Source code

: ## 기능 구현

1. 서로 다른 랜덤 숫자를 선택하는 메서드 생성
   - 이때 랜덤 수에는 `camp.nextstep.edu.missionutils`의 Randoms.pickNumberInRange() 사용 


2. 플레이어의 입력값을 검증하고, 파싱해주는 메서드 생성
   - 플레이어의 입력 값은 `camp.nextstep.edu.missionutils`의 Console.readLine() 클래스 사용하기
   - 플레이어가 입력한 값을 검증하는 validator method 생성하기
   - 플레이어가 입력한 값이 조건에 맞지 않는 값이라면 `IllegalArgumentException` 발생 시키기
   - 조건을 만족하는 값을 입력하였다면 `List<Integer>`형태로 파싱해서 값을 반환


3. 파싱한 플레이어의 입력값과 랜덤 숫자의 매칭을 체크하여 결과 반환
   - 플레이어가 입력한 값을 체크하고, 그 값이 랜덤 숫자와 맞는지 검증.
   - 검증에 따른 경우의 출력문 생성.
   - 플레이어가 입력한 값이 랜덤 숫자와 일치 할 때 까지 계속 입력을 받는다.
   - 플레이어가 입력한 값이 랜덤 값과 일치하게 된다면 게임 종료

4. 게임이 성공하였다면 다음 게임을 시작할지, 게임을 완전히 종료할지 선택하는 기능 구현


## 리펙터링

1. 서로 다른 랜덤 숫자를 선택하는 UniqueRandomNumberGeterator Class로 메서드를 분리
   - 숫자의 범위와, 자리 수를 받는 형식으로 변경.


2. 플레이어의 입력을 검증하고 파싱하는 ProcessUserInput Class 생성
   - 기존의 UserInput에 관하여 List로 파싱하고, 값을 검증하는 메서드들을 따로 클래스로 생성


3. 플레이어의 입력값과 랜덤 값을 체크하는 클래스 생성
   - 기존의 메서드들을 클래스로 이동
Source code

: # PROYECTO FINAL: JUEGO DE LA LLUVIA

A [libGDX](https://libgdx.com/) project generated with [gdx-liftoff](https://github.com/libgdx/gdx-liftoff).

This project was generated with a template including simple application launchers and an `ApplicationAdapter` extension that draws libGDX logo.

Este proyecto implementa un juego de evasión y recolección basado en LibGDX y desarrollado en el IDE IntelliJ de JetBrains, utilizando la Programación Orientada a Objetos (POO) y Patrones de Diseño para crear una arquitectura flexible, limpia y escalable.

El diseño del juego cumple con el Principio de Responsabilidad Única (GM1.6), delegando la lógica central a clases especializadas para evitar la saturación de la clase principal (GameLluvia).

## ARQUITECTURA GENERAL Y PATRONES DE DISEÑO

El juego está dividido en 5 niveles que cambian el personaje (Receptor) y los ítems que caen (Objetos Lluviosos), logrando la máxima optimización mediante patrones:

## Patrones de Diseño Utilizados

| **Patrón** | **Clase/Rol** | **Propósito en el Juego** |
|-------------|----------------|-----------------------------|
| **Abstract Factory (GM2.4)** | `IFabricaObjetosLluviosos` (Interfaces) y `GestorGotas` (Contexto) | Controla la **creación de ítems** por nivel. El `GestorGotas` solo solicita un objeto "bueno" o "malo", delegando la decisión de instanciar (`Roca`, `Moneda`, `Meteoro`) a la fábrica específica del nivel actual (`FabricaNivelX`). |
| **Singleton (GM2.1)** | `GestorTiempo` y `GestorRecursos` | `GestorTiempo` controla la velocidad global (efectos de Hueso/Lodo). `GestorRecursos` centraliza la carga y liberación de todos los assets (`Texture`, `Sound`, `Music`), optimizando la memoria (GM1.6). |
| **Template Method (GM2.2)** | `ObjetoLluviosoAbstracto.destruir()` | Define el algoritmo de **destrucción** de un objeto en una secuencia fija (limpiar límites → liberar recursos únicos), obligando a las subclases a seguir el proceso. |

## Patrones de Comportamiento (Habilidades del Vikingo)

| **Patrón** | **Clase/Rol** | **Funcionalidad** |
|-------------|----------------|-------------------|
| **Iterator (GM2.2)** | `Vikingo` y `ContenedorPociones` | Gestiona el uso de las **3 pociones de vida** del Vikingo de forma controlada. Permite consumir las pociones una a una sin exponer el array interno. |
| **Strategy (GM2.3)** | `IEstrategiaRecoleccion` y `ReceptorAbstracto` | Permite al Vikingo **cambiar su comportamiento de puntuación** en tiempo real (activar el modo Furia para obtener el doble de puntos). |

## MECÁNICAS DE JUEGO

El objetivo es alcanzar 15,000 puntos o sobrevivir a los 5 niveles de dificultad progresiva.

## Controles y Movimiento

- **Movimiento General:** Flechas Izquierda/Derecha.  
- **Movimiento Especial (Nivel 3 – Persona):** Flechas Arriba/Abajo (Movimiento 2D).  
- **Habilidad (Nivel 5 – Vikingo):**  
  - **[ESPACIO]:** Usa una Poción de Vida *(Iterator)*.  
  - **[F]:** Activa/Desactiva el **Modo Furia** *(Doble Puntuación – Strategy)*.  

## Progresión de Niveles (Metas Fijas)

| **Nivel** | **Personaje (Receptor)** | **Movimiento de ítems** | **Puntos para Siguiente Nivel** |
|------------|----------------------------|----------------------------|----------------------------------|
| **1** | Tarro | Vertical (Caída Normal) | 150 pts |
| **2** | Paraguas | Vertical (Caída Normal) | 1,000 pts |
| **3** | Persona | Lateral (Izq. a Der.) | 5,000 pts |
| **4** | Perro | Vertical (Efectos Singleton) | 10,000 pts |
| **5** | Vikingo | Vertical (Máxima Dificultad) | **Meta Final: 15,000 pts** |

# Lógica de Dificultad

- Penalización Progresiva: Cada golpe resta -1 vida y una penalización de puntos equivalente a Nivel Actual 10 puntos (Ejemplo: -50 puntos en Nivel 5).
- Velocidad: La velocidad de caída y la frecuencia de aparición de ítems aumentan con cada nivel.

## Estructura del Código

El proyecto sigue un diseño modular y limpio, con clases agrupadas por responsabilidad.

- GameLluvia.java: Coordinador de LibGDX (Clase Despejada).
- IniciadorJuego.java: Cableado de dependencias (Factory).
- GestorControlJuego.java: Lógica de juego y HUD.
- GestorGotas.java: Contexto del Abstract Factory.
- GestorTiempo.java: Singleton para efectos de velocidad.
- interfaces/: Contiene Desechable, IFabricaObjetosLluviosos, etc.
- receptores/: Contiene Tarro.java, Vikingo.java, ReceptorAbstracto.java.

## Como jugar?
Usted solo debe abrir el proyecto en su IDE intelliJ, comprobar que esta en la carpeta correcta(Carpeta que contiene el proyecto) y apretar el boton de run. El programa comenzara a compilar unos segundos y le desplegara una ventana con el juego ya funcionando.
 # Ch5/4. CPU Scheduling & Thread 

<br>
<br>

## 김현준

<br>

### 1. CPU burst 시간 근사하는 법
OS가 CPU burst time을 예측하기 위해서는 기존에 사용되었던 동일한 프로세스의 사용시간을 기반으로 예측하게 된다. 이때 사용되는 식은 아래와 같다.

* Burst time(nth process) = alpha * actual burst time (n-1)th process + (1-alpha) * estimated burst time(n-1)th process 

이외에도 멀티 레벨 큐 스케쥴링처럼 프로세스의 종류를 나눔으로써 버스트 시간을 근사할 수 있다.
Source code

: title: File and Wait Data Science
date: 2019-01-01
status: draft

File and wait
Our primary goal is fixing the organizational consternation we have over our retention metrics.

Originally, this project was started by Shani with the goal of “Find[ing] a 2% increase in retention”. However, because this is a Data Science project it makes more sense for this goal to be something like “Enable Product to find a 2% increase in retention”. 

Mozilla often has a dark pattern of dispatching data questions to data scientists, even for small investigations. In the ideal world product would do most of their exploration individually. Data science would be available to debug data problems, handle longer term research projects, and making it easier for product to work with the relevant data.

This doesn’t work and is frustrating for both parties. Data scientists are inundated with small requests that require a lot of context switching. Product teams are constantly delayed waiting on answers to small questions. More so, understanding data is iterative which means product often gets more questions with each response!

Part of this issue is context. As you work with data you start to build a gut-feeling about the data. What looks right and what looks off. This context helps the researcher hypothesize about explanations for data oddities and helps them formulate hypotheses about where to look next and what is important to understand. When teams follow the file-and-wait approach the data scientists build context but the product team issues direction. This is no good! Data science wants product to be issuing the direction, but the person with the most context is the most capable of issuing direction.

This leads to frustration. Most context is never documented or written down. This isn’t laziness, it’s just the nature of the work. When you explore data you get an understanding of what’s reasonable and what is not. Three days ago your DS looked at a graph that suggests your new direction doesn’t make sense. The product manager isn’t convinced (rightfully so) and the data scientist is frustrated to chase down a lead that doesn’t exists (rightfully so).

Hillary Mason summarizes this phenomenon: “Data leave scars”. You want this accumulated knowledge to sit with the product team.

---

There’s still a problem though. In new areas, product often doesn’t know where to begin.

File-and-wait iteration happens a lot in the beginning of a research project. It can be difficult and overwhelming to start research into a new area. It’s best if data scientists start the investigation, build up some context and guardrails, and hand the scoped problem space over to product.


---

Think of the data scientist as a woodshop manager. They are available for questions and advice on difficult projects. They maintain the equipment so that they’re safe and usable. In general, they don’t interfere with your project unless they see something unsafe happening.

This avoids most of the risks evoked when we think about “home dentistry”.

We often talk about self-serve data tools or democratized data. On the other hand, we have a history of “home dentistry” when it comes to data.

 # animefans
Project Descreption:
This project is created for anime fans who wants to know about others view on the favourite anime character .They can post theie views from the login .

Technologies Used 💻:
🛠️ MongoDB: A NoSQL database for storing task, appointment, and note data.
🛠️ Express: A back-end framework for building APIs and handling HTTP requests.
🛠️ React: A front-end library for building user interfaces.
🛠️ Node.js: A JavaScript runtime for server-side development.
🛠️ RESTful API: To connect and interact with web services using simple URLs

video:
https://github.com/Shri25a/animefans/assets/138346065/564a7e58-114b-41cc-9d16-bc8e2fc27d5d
# # # #
*Requirement:*
The response must contain exactly the lines from the one with "and note data." to the end of the entries above, both included, and nothing more.

*Written response:*
🛠️ MongoDB: A NoSQL database for storing task, appointment, and note data.
🛠️ Express: A back-end framework for building APIs and handling HTTP requests.
🛠️ React: A front-end library for building user interfaces.
🛠️ Node.js: A JavaScript runtime for server-side development.
🛠️ RESTful API: To connect and interact with web services using simple URLs

video:
https://github.com/Shri25a/animefans/assets/138346065/564a7e58-114b-41cc-9d16-bc8e2fc27d5d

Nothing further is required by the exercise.